Normo consists of two main modules. The first one is a memory-based module with a relatively small dictionary of the most frequent words of the New Testament and their modern equivalents. Based on this dictionary, the most frequent words can simply be replaced with their modern forms. The second one is a rule-based module which works with manually defined rewrite rules. These rules come from two sources: some of them were defined on the basis of known changes in the history of Hungarian, others were defined through corpus-based observations. While the character-level rules are applied inside a word (e.g. replacement rules for handling characters that are not used in Modern Hungarian), the so-called token-level rules operate across word boundaries for splitting or joining words according to the rules of the modern orthography.

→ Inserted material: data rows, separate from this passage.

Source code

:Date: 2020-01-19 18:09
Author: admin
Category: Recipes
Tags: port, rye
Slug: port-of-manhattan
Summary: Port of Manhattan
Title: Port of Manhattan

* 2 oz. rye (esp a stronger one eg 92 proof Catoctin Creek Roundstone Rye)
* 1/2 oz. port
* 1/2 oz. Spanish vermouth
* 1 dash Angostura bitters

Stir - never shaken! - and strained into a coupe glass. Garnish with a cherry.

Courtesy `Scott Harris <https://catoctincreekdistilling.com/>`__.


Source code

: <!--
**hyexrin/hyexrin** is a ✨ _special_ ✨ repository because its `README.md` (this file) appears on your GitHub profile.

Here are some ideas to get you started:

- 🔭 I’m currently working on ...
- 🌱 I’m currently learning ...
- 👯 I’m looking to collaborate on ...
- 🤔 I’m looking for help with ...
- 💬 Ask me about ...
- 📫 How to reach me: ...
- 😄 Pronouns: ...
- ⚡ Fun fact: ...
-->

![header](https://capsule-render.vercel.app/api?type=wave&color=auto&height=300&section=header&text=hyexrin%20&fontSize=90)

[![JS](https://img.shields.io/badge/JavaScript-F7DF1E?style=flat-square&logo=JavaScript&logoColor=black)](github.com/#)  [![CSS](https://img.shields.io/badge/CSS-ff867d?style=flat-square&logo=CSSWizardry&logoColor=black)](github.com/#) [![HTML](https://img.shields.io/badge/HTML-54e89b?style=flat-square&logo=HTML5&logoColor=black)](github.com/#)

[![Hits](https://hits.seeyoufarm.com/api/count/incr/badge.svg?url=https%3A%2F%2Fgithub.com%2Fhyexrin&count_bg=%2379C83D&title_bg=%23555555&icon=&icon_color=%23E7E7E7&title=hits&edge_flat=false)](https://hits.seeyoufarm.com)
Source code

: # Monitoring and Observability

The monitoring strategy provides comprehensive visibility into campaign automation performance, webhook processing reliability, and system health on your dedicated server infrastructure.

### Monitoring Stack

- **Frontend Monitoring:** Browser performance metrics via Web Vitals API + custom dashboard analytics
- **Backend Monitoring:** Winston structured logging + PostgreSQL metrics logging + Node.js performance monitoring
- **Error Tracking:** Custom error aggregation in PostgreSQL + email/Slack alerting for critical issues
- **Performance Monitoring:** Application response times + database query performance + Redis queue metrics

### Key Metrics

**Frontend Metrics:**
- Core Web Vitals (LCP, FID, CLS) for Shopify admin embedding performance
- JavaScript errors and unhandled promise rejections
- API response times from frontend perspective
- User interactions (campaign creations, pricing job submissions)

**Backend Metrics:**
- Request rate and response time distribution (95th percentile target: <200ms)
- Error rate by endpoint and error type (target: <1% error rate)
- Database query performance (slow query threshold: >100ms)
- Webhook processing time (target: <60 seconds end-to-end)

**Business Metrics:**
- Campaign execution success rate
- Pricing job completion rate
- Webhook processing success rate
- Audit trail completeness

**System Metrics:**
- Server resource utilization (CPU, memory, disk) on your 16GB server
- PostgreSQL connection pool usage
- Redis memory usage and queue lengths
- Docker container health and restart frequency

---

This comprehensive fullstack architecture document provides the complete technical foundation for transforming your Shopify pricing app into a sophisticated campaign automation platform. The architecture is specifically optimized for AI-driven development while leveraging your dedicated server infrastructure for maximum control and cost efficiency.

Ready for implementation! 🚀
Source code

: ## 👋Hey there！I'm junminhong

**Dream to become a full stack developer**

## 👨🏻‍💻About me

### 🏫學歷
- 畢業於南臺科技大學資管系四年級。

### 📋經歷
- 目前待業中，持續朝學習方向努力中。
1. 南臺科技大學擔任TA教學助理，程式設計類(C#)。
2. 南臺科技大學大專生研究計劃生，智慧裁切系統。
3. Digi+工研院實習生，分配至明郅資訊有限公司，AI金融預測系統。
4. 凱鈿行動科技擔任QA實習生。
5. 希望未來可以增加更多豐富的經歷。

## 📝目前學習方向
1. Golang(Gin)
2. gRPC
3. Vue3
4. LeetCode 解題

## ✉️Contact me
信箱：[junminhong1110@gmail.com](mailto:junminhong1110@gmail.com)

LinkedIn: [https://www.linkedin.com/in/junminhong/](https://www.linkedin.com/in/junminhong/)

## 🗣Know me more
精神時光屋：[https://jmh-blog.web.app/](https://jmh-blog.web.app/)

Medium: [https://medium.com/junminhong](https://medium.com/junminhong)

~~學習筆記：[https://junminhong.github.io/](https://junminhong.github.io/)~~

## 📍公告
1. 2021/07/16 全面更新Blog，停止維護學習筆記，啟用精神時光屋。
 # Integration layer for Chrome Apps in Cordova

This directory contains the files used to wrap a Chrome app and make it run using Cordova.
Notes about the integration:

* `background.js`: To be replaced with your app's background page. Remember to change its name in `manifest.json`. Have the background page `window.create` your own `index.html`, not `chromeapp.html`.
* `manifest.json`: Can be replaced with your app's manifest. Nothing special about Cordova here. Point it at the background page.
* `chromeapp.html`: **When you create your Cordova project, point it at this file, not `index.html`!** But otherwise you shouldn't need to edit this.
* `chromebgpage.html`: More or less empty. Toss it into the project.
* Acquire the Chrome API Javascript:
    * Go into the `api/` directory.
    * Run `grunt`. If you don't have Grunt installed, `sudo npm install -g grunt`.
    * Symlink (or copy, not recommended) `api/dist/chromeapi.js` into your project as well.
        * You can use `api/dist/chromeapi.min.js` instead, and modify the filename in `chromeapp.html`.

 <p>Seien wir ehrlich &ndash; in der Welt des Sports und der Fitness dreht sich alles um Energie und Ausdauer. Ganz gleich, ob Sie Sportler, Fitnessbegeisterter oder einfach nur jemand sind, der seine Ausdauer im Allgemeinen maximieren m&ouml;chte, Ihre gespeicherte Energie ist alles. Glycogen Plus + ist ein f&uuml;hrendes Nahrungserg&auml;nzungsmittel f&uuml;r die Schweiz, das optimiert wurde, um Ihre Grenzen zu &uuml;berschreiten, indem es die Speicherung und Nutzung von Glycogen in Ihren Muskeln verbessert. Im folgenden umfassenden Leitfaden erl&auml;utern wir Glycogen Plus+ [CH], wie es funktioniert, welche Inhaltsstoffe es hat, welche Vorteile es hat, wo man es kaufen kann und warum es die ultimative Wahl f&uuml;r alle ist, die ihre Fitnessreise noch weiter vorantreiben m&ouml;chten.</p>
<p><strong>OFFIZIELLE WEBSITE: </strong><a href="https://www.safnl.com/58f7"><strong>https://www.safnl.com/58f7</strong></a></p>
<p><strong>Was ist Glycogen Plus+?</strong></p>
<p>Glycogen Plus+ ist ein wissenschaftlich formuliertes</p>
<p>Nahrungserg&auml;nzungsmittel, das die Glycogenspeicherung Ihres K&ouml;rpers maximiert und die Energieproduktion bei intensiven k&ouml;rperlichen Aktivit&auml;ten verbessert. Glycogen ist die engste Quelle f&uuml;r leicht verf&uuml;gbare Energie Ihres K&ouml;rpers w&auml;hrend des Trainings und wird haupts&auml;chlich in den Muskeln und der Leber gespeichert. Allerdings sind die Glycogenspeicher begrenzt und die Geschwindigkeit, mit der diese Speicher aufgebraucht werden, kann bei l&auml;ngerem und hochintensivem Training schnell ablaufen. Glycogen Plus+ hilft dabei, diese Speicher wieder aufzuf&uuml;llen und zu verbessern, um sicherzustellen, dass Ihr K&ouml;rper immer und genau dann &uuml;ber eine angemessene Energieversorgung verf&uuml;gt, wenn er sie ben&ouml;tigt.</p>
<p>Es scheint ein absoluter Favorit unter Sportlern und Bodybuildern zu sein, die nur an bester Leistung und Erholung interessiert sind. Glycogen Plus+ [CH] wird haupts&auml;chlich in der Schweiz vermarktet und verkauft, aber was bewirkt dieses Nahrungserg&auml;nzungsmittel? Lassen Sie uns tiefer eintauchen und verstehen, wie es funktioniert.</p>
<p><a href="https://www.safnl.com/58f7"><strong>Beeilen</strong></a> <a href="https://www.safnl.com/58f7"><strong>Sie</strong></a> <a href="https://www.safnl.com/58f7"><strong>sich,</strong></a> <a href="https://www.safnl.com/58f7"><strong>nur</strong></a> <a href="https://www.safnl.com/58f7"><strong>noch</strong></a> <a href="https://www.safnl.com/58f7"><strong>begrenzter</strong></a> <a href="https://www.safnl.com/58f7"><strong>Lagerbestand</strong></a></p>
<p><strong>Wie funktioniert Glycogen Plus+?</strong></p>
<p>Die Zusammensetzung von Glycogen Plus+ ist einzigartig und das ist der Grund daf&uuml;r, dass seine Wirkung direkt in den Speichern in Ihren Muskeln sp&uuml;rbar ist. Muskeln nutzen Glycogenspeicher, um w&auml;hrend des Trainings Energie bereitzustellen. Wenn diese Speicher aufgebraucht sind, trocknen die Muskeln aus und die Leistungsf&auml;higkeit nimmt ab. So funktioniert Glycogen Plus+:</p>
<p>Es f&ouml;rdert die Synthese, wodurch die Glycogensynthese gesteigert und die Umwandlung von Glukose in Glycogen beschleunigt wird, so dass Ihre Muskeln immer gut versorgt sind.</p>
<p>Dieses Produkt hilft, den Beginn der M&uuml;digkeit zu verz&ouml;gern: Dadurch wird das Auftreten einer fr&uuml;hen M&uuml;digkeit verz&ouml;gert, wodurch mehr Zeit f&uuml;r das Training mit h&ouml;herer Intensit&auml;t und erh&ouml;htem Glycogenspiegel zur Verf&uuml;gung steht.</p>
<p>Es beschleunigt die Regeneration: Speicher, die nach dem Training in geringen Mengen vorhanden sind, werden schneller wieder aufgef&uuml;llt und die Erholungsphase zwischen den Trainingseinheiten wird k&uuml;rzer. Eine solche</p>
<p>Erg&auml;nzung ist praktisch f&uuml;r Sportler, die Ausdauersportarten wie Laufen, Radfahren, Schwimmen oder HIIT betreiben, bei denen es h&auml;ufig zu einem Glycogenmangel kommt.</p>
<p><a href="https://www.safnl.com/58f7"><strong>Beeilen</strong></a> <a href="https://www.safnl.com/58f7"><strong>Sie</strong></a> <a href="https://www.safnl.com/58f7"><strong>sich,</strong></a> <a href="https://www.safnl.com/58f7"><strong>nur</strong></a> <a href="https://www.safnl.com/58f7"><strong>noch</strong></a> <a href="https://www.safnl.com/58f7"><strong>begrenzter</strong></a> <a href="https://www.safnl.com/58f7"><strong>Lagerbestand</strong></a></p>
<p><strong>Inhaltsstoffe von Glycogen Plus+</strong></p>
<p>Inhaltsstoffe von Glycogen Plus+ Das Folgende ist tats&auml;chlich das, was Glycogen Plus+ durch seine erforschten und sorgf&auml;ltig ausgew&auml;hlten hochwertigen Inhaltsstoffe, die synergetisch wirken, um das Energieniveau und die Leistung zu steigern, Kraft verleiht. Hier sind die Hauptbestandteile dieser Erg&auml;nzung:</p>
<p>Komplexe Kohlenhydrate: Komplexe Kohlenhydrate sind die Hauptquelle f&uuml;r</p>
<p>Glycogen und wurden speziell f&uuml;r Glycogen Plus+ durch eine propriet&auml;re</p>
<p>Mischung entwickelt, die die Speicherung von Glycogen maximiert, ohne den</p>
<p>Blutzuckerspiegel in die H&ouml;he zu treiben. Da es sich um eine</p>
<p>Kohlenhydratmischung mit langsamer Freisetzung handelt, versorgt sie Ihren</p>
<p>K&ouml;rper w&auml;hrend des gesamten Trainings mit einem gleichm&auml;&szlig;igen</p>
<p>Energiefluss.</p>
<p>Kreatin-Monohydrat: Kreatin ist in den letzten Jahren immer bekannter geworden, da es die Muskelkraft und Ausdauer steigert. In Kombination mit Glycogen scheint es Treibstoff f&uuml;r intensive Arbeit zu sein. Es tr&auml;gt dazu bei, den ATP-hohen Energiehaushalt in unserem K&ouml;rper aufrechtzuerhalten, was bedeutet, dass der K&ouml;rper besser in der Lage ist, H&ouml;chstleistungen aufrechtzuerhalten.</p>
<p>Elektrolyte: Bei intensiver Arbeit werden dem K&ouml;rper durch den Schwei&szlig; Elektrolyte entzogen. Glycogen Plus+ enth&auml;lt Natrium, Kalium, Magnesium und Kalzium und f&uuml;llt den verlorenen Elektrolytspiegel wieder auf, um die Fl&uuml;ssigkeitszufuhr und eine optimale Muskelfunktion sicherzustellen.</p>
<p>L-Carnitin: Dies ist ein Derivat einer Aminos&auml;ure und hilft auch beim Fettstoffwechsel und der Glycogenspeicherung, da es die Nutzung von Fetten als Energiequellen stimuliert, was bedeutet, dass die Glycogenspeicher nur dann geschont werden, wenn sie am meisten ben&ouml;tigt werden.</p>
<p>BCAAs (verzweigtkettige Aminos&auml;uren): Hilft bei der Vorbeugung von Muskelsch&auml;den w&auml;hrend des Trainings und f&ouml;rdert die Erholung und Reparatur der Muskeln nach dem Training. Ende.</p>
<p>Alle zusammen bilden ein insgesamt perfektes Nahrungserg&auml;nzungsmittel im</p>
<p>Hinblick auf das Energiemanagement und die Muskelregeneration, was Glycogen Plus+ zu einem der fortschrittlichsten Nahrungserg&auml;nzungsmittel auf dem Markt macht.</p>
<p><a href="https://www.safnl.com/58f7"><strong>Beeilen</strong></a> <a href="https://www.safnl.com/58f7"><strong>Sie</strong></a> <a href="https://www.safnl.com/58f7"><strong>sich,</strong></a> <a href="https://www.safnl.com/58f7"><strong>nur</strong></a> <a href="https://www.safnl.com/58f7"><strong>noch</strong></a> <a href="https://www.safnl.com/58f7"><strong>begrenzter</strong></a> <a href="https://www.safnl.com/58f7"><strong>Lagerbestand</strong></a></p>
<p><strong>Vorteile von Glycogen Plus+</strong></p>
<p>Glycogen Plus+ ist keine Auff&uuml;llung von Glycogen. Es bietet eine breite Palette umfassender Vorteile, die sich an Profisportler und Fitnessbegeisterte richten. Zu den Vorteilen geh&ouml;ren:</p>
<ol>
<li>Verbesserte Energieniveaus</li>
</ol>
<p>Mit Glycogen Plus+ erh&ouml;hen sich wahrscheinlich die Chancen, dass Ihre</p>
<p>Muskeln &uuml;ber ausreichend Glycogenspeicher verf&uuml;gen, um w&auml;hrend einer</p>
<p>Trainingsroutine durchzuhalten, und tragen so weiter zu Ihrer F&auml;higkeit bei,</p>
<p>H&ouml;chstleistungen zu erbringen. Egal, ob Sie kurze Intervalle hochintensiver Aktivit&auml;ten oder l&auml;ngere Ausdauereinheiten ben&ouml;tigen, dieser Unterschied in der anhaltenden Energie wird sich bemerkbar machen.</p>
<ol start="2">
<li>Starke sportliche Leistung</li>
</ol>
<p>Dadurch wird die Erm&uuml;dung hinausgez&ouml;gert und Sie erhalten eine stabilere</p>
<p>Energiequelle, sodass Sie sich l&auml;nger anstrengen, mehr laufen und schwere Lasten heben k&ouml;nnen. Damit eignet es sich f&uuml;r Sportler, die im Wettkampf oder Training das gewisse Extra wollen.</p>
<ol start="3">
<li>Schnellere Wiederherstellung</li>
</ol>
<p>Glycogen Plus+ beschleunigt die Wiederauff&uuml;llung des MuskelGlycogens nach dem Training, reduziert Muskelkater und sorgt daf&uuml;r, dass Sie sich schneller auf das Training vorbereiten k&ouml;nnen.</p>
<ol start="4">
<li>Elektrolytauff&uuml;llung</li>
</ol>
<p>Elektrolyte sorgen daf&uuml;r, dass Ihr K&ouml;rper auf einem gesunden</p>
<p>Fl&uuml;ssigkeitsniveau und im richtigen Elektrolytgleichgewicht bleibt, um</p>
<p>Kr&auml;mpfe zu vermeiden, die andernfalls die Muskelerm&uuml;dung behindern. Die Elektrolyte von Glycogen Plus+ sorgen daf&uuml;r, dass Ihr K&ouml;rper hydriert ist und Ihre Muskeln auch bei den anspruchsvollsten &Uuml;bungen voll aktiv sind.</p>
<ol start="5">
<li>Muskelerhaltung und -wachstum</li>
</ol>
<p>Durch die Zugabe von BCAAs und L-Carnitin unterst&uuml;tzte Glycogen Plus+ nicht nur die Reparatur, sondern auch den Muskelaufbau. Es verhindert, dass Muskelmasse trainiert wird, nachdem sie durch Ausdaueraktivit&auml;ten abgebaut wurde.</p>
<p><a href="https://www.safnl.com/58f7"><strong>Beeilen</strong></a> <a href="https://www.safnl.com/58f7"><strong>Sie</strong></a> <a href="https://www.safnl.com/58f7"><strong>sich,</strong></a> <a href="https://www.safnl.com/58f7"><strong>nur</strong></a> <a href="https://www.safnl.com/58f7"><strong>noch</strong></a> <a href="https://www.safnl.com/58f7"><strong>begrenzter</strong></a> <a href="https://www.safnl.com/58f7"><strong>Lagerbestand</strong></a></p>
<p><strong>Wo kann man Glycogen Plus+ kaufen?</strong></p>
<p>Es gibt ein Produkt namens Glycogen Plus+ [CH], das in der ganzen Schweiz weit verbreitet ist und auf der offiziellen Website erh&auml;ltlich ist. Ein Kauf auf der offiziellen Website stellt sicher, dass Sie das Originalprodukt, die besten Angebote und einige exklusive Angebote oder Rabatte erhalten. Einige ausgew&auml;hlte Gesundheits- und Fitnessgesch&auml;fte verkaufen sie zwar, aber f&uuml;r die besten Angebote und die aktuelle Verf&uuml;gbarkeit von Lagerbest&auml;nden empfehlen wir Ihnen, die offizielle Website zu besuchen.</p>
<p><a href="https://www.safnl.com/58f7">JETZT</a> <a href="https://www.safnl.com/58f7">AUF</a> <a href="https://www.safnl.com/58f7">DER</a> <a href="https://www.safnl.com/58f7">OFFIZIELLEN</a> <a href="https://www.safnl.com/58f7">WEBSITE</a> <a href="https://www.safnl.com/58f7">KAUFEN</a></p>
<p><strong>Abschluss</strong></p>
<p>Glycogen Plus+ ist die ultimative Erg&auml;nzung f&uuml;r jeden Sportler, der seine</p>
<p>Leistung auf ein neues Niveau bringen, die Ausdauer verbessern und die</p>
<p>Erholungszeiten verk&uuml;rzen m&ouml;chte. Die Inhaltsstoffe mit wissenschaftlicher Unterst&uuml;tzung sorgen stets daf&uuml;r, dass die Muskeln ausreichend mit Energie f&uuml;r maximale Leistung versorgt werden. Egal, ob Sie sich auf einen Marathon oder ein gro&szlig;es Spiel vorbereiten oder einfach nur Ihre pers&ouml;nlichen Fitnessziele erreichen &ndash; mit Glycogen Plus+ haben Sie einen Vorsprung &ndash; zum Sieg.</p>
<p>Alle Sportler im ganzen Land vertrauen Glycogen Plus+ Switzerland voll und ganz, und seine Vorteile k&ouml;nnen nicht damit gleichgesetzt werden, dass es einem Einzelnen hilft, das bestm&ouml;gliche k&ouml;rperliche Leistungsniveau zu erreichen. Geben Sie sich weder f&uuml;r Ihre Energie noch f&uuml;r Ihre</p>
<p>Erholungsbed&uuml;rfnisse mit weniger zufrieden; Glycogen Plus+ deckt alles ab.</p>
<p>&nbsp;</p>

Normo has been used in the project of building the Old Hungarian Corpus and has been applied to our five Middle Hungarian Bible translations.
6. What are your plans and dreams for the future?
My biggest future plan is to work further on my coreference corpus and to make it available for others. With this it will be all set for seeking answers to other exciting questions. I also have to write up my dissertation. Apart from the work on my PhD I have recently been working on some other topics a lot, for instance, I became interested in morphological tagsets. I assume that I could exploit my theoretical–computational hybrid attitude in this field as well. Lastly, I have some favourite topics which I have already been working on (e.g. authorship attribution), I would like to work further on these topics later.
7. How can research infrastructures such as HUN-CLARIN best serve early-stage researchers and how can a new generation of researchers best contribute to the research infrastructure?
Recently, for example, I have attended a CLARIN workshop on NLP tools for historical data, which was a great opportunity for me. On the one hand, the event gave me a chance to get to know other researchers of a specific field. On the other, as I think it is inevitable for beginners to gain self-confidence among their colleagues which comes gradually through presenting your research often, not to mention the fluent use of English. Additionally, CLAIRN conferences and workshops serve as a good platform to share new ideas to colleagues with more experience and get useful feedback. The world of conferences, workshops and networking is of course only one aspect of the CLARIN infrastructure's benefits. However, according to my recent experiences, it is one really worth mentioning.